The week before the court heard the case of Owens v Owens (which could lead to divorce law reform), it heard the case of Rebecca Steinfeld and Charles Keidan, which could lead to the extension of Civil Parterships to heterosexual couples.

Introduced by the Civil Partnership Act in 2004, Civil Partnerships provide couples with the same rights as married couples upon the breakdown of a relationship and other areas, such as tax and inheritance.

At present, only same-sex couples can enter into a Civil Partnership. In the Steinfeld and Keidan case, the couple argued that their inability to enter a Civil Partnership was discriminatory - and that the Civil Partnership Act 2004 was incompatible with the European Convention on Human Rights, as it only currently applies to same-sex couples.

Will the government now take action in this area? And will it react to the Supreme Court’s judgement by changing the law to extend Civil Partnerships to heterosexual couples.

It does seem discriminatory that heterosexual couples cannot at present enter a Civil Partnership.

Since March 2014, while same-sex couples have been able not only to have a Civil Partnership but also to enter into a marriage, Civil Partnerships have been denied to heterosexual couples.

It is hard to see how this can be justifiable on any basis.

For the time being, many heterosexual couples continue to live together outside marriage completely unaware that, if their relationship breaks down, they do not have any of the rights available to couples when a marriage breaks down, in terms of maintenance orders and capital and pension orders. This can, of course, have a huge impact, particularly after a long relationship or where there are children (which is frequently the case).

According to the Office of National Statistics, the number of cohabiting households has more than doubled from 1.5 million in 1996 to 3.3 million in 2017.

Despite this, recent research by nationwide family law professionals organisation Resolution found that two thirds of cohabitees were unaware there is no such thing as a ‘common law marriage’.

As such, many such people live in relationships where they have no recourse to the other partner in terms of financial support if that relationship comes to an end.

Further light was shone on the current unfairness in the system by a recent case in the Supreme Court involving a lady called Siobhan McLaughlin. After the death of her partner of 23 years, she was refused the bereavement payment and widowed parent’s allowance because they were neither married nor in a civil partnership.

It will be interesting to see the outcome of that case and whether the Supreme Court finds that the current law is discriminatory with regard to bereavement rights, too.

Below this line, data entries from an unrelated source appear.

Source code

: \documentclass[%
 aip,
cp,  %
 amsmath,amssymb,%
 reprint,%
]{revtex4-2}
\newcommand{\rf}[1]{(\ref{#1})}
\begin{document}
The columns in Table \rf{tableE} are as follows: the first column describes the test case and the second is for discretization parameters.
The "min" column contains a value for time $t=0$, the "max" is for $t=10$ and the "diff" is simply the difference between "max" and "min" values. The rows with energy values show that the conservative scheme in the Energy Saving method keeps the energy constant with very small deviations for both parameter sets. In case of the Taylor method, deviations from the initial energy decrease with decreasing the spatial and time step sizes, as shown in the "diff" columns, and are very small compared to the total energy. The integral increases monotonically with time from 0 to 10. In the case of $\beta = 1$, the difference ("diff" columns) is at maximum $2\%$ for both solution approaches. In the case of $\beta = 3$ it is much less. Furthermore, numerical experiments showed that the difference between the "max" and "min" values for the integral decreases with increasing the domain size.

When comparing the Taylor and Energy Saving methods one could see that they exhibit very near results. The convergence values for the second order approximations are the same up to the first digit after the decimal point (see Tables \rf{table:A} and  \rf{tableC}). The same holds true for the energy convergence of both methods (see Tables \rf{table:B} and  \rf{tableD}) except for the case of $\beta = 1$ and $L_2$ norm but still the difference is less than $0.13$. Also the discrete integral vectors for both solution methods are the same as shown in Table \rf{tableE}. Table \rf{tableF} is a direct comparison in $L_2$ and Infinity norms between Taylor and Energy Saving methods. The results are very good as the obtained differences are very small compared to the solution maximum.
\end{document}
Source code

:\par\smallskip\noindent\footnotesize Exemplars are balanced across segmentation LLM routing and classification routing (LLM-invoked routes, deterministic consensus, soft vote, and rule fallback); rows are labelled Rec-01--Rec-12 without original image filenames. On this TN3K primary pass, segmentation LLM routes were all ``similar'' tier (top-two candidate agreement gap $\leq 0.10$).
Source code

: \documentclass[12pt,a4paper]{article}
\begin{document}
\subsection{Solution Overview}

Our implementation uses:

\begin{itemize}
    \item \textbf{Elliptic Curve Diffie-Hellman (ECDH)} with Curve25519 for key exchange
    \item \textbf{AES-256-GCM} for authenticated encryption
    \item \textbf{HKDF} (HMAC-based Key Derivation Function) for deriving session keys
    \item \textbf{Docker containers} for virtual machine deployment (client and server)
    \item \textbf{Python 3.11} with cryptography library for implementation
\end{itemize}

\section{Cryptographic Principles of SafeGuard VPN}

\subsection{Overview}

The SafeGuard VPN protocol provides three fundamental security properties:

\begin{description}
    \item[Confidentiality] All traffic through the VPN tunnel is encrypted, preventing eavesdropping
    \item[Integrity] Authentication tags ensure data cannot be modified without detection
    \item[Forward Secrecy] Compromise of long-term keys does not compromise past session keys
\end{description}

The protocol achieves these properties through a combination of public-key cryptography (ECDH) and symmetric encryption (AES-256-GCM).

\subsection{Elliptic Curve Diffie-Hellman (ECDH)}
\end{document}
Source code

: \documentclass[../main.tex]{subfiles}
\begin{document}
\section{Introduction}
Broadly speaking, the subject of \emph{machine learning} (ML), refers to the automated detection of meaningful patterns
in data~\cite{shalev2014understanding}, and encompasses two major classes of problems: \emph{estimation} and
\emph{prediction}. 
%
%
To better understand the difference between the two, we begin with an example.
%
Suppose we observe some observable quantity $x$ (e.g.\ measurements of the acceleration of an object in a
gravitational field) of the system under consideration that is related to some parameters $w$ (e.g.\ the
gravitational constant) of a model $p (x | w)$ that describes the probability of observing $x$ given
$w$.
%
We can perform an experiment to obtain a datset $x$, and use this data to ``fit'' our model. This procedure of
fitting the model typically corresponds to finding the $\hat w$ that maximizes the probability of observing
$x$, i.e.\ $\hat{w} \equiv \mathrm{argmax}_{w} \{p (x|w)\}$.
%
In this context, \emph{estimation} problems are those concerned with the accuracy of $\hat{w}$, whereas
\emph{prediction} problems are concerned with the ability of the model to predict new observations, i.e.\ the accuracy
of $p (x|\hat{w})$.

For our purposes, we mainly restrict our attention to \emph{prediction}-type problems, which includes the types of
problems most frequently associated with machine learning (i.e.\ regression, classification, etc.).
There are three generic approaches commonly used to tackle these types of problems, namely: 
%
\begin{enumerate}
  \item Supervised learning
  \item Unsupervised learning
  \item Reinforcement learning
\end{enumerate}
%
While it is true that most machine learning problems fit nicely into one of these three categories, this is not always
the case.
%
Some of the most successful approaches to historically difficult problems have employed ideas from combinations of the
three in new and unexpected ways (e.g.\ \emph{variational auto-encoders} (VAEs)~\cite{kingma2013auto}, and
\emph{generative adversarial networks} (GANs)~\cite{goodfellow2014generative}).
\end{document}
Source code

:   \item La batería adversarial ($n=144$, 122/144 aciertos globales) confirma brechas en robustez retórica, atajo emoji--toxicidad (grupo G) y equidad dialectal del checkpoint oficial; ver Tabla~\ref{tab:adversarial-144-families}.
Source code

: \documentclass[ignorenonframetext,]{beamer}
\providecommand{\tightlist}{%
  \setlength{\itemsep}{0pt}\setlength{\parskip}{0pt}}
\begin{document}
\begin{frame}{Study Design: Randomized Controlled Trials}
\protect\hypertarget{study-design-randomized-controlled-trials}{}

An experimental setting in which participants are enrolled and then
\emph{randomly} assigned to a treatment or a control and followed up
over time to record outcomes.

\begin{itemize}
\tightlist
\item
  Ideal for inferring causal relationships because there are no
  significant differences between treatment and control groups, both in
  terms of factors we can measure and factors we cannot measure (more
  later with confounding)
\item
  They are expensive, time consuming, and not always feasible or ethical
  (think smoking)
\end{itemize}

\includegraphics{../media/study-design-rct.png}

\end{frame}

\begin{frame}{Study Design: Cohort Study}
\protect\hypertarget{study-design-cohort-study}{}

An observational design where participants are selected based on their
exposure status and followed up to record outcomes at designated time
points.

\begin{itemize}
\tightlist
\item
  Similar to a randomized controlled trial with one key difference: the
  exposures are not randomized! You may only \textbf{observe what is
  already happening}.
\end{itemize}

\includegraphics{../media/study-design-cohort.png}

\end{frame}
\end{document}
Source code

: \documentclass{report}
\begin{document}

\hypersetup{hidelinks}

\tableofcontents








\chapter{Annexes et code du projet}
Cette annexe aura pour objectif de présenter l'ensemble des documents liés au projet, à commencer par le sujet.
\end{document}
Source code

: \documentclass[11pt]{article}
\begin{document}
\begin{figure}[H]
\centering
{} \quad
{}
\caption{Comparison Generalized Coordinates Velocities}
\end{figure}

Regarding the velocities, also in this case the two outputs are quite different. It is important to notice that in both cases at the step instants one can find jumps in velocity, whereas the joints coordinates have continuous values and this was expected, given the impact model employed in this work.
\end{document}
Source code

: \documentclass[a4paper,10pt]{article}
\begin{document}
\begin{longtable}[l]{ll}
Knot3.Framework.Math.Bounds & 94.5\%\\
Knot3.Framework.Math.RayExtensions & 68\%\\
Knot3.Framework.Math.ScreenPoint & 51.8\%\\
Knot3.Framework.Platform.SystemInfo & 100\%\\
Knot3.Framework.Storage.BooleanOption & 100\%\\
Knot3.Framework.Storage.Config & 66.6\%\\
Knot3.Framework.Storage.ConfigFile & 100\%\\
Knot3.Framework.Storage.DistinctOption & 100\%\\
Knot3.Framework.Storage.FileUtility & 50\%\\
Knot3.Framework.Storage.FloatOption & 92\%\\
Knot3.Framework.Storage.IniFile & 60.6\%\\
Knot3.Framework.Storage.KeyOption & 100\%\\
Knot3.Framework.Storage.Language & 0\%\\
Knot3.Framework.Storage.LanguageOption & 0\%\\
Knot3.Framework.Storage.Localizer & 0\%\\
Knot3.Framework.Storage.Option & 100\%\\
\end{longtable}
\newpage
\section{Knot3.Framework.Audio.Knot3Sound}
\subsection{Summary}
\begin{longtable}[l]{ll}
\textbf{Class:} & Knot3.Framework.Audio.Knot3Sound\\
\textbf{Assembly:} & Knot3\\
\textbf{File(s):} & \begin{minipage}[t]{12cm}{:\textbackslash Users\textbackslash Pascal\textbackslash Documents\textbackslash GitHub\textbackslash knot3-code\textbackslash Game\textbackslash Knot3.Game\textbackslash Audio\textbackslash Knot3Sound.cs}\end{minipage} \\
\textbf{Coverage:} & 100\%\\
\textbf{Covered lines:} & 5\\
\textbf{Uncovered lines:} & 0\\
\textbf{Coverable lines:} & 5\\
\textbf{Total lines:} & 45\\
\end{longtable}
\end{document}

In the meantime, pressure continues to grow for Civil Partnerships to be extended to heterosexual couples. Conservative MP Tim Loughton recently introduced a Private Members bill in Parliament on Civil Partnerships being extended to heterosexual couples. Mr Loughton was particularly critical of the fact that the government had spent £65,000 fighting the Steinfeld and Keidan case in the Supreme Court – which, of course, it has now lost.

For now, it’s a question of ‘watch this space’. But it does strike me as being very odd, in the 21st century, not to see the same rights available to people in terms of both marriage and Civil Partnership, regardless of their sexual orientation.